You'd tell them to go f*** themselves, right? And if you're going to get that kind of static for being honest in your philosophy and actions, what's your motivation to continue being honest?
No, moderates of any philosophy should be encouraged. We can still disagree, but without the polarization. Let the moderates and the extremists fight for the soul of their party, instead of creating a common enemy they feel they have to unite against. And most importantly, belligerence and prejudicial generalizations only detracts from our own credibility, it makes us more like the cutthroat bastards you justifiably loathe on the other side, and that diminishes any distinction between the ideologies that you want the public to carry into the voting booth with them.

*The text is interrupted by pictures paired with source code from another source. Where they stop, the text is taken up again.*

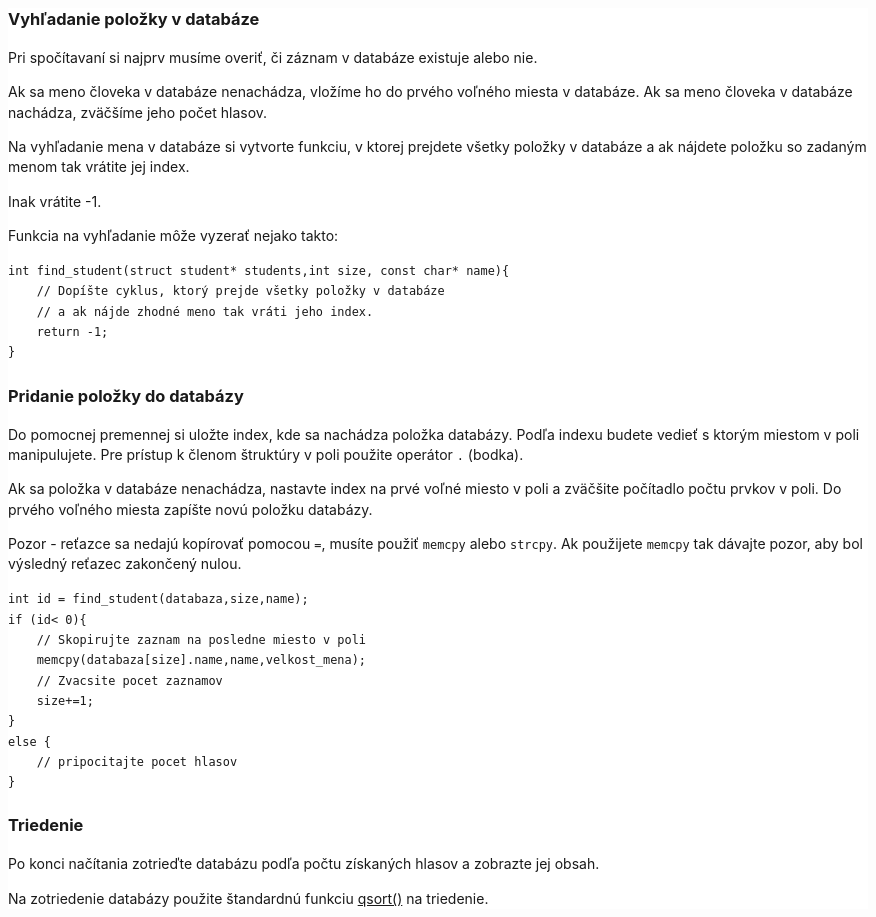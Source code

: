 ### Vyhľadanie položky v databáze

Pri spočítavaní si najprv musíme overiť, či záznam v databáze existuje alebo nie.

Ak sa meno človeka v databáze nenachádza, vložíme ho do prvého voľného
miesta v databáze. Ak sa meno človeka v databáze nachádza, zväčšíme jeho
počet hlasov. 

Na vyhľadanie mena v databáze si vytvorte funkciu, v ktorej prejdete všetky položky v databáze a ak nájdete položku so zadaným menom tak vrátite jej index.

Inak vrátite -1.

Funkcia na vyhľadanie môže vyzerať nejako takto:

```
int find_student(struct student* students,int size, const char* name){
    // Dopíšte cyklus, ktorý prejde všetky položky v databáze
    // a ak nájde zhodné meno tak vráti jeho index.
    return -1;
}
```

### Pridanie položky do databázy

Do pomocnej premennej si uložte index,  kde sa nachádza
položka databázy. Podľa indexu budete vedieť s ktorým miestom v poli manipulujete. Pre prístup k členom štruktúry v poli použite operátor `.` (bodka).

Ak sa položka v databáze nenachádza, nastavte index na prvé
voľné miesto v poli a zväčšite počítadlo počtu prvkov v poli.
Do prvého voľného miesta zapíšte novú položku databázy.

Pozor - reťazce sa nedajú kopírovať pomocou `=`, musíte použiť `memcpy` alebo `strcpy`. Ak použijete `memcpy` tak dávajte pozor, aby bol výsledný reťazec zakončený nulou.


```
int id = find_student(databaza,size,name);
if (id< 0){
    // Skopirujte zaznam na posledne miesto v poli
    memcpy(databaza[size].name,name,velkost_mena);
    // Zvacsite pocet zaznamov 
    size+=1;
}
else {
    // pripocitajte pocet hlasov
}
```

### Triedenie

Po konci načítania zotrieďte
databázu podľa počtu získaných hlasov a zobrazte jej obsah.


Na zotriedenie databázy použite štandardnú funkciu 
[qsort()](http://www.cplusplus.com/reference/cstdlib/qsort/) na triedenie.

Well put. I get angry. It's counterproductive. That's undeniable.
Thanks for taking the time to chat.
It just occurred to me to cite the war on terror here. Think about the way that's been handled. We don't care about civilian casualties, we don't distinguish between terrorists and insurgents, Shiites and Sunnis. It's all shock and awe, breaking eggs to make the big omelet. It's a military solution to an enforcement/intelligence problem.
Of course, anti-American sentiment is a major factor in terrorist recruitment. So what does invading a sovereign nation do for our image? It justifies the image of America that terrorists work from. A better way to go about it is to appeal to more reasonable elements in the Middle East in an effort to work together and reduce terrorism as much as possible. We would retain the respect of the international community along with a civil relationship with people who have a much different viewpoint.

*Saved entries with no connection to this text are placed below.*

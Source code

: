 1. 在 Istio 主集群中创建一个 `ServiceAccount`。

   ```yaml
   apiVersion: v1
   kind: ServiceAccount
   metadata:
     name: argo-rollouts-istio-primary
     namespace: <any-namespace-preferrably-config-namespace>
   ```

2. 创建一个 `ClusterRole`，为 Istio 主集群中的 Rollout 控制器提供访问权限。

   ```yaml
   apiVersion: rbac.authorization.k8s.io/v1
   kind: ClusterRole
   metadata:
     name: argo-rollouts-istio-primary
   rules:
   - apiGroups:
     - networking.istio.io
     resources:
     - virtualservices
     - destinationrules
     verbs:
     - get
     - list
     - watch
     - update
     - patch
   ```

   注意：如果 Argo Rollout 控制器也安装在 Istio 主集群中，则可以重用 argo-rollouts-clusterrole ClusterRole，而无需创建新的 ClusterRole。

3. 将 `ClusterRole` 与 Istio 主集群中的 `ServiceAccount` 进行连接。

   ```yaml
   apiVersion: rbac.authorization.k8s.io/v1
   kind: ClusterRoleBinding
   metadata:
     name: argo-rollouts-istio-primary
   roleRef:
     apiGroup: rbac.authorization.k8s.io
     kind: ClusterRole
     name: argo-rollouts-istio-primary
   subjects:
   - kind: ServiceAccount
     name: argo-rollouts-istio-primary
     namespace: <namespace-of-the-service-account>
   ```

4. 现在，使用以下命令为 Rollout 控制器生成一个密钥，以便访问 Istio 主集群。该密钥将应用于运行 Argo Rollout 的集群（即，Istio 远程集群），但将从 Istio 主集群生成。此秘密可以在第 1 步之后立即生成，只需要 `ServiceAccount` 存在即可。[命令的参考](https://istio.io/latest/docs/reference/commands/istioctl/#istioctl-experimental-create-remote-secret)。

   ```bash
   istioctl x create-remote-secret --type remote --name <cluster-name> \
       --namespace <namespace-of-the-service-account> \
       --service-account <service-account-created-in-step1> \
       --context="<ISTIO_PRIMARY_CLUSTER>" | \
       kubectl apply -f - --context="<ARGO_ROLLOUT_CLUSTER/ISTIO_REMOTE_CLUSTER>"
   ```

Obviously there are differences, but I feel the principle applies quite well.
I think a lot of people, including myself, looked back on the 12 years of one party in the White House and didn't like what we saw. Gore would have made 12 years of the other party, hence I believe there was some backlash. Also, the markets had started slowing down and the economy was cooling. Would it be different if there were a revote? Certainly, but again we can have as much of an impact on the country by who we elect to Congress as who we elect President. Besides, our votes for local representation count where our vote for President may mean little, depending on what State we reside in. I voted for Bush in 2000, but the States electoral votes went to Gore (as I knew it would going in). If you are looking for scapegoats, look at Tennesse (Gore's home state, which he did not carry). If he could have carried Tennesse, Florida would not have even come into play. What did the voters of Tennesse think they knew about a homeboy that caused that vote to go against him?

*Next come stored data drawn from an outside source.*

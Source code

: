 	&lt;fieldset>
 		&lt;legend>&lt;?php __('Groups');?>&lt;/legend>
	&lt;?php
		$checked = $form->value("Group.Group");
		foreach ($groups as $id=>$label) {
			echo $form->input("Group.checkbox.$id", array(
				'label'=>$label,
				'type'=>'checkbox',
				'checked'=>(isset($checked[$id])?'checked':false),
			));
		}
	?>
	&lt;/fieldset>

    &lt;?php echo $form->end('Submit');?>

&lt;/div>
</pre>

"If you are looking for scapegoats, look at Tennesse (Gore's home state, which he did not carry). If he could have carried Tennesse, Florida would not have even come into play."
Utterly irrelevant. If an unfair process in Florida cost him the election, then there's no reasonable way of pointing anywhere else, since a fair process in that state would have given him his due victory.
A win is a win. If your favorite basketball team should have won by one point, but a horrendous call gives the opposing team two free throws at the end, you still got robbed. Someone arguing that your team could have scored more points would be completely absurd.
Could you define specifically what was unfair about the process in Florida?
It's been debated for years, that Dems could have won had the ballots been counted this way or that way and maybe that's true. But what I know for a fact is that each person that went into that voting booth in the state of Florida had the opportunity to cast one vote accurately for the candidate of their choice, and too many people that went to vote for Al Gore couldn't complete that process in an accurate manner. Their own incompetence in filling out the ballot put their vote in jeapardy. To me, that is an undeniable truth.
How about Katherine Harris changing the protocol for "scrubbing" the voter list so that anyone with a similar name as a felon was unable to vote? That prevented thousands of people from voting. And if this didn't give Bush an advantage, why would his own campaign co-chair go through the trouble?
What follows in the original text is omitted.